Extrapolated Hard Thresholding Algorithms with Finite Length for Composite $\ell_0$ Penalized Problems
Fan Wu, Jiazhen Wei, Wei Bian
TL;DR
The paper tackles sparse optimization with a composite $\ell_0$ penalty involving the Heaviside function by formulating $F(x)=f(x)+\lambda_1\|x_+\|_0+\lambda_2\|x_-\|_0$ over a box constraint set $\Omega$, where $f$ is convex with a Lipschitz gradient.

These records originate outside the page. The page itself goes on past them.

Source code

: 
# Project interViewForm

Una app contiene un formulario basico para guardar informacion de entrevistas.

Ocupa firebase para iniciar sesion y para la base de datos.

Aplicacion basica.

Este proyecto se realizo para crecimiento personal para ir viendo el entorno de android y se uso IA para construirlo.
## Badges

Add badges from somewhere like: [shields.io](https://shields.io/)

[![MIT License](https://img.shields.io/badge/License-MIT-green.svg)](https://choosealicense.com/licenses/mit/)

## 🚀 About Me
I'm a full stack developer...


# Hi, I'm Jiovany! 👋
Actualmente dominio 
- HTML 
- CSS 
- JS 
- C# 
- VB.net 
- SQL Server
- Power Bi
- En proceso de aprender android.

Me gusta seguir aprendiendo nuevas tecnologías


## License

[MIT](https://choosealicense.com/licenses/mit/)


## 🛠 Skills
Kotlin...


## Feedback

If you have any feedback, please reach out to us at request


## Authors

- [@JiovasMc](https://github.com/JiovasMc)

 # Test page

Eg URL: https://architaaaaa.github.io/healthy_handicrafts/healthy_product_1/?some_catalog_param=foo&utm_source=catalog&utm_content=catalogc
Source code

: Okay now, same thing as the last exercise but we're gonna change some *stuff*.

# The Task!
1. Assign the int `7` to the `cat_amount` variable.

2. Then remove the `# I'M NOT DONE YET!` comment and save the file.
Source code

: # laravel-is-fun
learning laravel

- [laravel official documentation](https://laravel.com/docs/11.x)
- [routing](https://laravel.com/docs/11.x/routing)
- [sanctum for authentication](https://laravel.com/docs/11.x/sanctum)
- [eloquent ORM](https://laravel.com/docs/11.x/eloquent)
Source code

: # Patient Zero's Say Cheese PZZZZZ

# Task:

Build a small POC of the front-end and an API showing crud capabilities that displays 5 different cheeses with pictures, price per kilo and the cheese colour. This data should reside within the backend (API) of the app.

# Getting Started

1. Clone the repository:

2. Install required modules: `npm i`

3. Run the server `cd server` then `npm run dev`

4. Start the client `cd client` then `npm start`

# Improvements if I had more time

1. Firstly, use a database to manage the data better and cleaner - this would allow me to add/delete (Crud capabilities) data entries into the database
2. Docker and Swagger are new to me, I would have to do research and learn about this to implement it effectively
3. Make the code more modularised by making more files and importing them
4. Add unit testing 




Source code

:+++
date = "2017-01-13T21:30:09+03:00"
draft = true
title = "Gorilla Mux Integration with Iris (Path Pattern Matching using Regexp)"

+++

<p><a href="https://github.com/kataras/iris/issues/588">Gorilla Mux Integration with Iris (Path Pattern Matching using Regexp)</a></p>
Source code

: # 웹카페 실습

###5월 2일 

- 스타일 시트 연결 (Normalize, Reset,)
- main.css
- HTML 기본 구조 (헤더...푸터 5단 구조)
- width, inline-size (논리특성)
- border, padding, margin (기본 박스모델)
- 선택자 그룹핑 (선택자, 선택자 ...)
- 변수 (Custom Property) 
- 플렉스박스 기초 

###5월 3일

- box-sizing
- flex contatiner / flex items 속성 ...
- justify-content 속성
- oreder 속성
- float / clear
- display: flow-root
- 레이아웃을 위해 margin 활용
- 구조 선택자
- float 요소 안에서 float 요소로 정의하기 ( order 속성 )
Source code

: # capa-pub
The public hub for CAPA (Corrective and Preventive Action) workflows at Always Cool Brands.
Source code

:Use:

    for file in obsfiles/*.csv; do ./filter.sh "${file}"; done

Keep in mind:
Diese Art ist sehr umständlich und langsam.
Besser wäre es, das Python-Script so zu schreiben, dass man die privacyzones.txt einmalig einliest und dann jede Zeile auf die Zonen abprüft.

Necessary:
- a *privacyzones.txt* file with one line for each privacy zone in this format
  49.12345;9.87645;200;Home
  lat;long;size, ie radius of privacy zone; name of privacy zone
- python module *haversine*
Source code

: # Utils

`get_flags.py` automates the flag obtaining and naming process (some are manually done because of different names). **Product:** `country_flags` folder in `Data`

It develops an extrapolated hard-thresholding algorithm that discretizes an inertial gradient system augmented with dry friction and Hessian-driven damping, and proves a finite-length trajectory $\sum_k\|x^{k+1}-x^k\|<\infty$ for $\epsilon>0$ without using the Kurdyka-Łojasiewicz property, with convergence to an $\epsilon$-local minimizer; for $\epsilon=0$, accumulation points are local minimizers. The authors provide equivalent local-minimizer characterizations for both $\lambda_2>0$ and $\lambda_2=0$, analyze perturbations and errors showing robustness, and validate the method through numerical experiments that demonstrate improved speed and sparsity recovery compared to existing approaches. The work offers a scalable, robust framework for nonconvex, nonsmooth $\ell_0$-penalized problems with practical relevance in sparse modeling.
Abstract
For a class of sparse optimization problems with the penalty function of $\|(\cdot)_+\|_0$, we first characterize its local minimizers and then propose an extrapolated hard thresholding algorithm to solve such problems. We show that the iterates generated by the proposed algorithm with $ε>0$ (where $ε$ is the dry friction coefficient) have finite length, without relying on the Kurdyka-Łojasiewicz inequality. Furthermore, we demonstrate that the algorithm converges to an $ε$-local minimizer of this problem. For the special case that $ε=0$, we establish that any accumulation point of the iterates is a local minimizer of the problem. Additionally, we analyze the convergence when an error term is present in the algorithm, showing that the algorithm still converges in the same manner as before, provided that the errors asymptotically approach zero. Finally, we conduct numerical experiments to verify the theoretical results of the proposed algorithm.